In my talk on generics I introduce a similar pattern because its they key pattern to implementing generic refactoring. There are two differences between this the code I use in the demonstration that drops 50% of the source code and the diamond plus one pattern. The generic base classes are still in the same assembly as the business objects. That’s a demo ware moment and if you have used that refactoring pattern, its quite likely that you moved the generic base classes into their own assembly. The other difference is that there is not a second root – no “plus one”. If you’ve seen that talk and built real world projects using the generic refactoring techniques, check carefully for the diamond plus one pattern.

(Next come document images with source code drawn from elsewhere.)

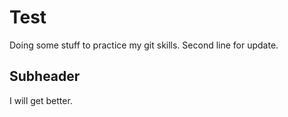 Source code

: # Test

Doing some stuff to practice my git skills.
Second line for update.


## Subheader

I will get better.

There are probably many reasons to arrive at this pattern.
If you have this pattern, I think you should understand why this bug occurs, and then follow up by understanding some of the remaining questions.
Why this Bug Occurs
I started out with an attitude of not really caring what the real problem was and just wanting a mitigation strategy and a fix in SP1. I’ve come to believe that if you aren’t excluded so far, and don’t see switching to all project references (meaning reading all of your project files), you need at least some understanding of what goes wrong.

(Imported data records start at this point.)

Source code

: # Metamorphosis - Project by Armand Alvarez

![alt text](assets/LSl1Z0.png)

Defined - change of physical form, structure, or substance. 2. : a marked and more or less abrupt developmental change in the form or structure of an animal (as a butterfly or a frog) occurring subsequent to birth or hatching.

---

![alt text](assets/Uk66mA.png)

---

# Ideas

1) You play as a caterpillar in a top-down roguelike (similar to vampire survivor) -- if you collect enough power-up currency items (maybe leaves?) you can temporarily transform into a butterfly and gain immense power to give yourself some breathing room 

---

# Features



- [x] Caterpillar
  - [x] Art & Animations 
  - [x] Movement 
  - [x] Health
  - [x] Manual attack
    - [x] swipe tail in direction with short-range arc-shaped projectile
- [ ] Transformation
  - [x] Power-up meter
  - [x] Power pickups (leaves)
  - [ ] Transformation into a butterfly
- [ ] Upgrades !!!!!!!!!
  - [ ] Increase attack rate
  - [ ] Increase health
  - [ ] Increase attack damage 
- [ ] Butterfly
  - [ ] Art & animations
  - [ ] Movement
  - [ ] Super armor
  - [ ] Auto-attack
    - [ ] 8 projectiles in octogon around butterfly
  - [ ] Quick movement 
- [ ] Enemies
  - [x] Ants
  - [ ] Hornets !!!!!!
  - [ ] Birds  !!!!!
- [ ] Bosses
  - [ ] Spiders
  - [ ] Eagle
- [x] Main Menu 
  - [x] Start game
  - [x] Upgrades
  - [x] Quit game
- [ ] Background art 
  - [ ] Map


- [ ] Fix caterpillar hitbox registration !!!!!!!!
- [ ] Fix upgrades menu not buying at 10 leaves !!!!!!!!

The second root reference loads the file that was previously created, not the one being created on this build. It does this because it loads first. Common.dll (Project 4) compiles with updated source code and the two don’t match. Code in the GenericBase.dll (Project 3) specifically related to generics that are constrained looks for details on its constraint. It finds two copies in memory and becomes confused. At this point, the local code in the compiler should throw an error. It’s confused and confused code should always throw an error. Unfortunately it quits instead and fails to output the line of code.
A local fix of a compile failure would not make us happy because it would be some error about ambiguity. The fix cannot disallow the combination because C# files are always referenced as file references. Instead the fix is going to have to check before the compiler loads the file version whether it will be updated during the build and use the updated version –effectively forcing a project reference whenever needed to avoid two out of sync assemblies in memory.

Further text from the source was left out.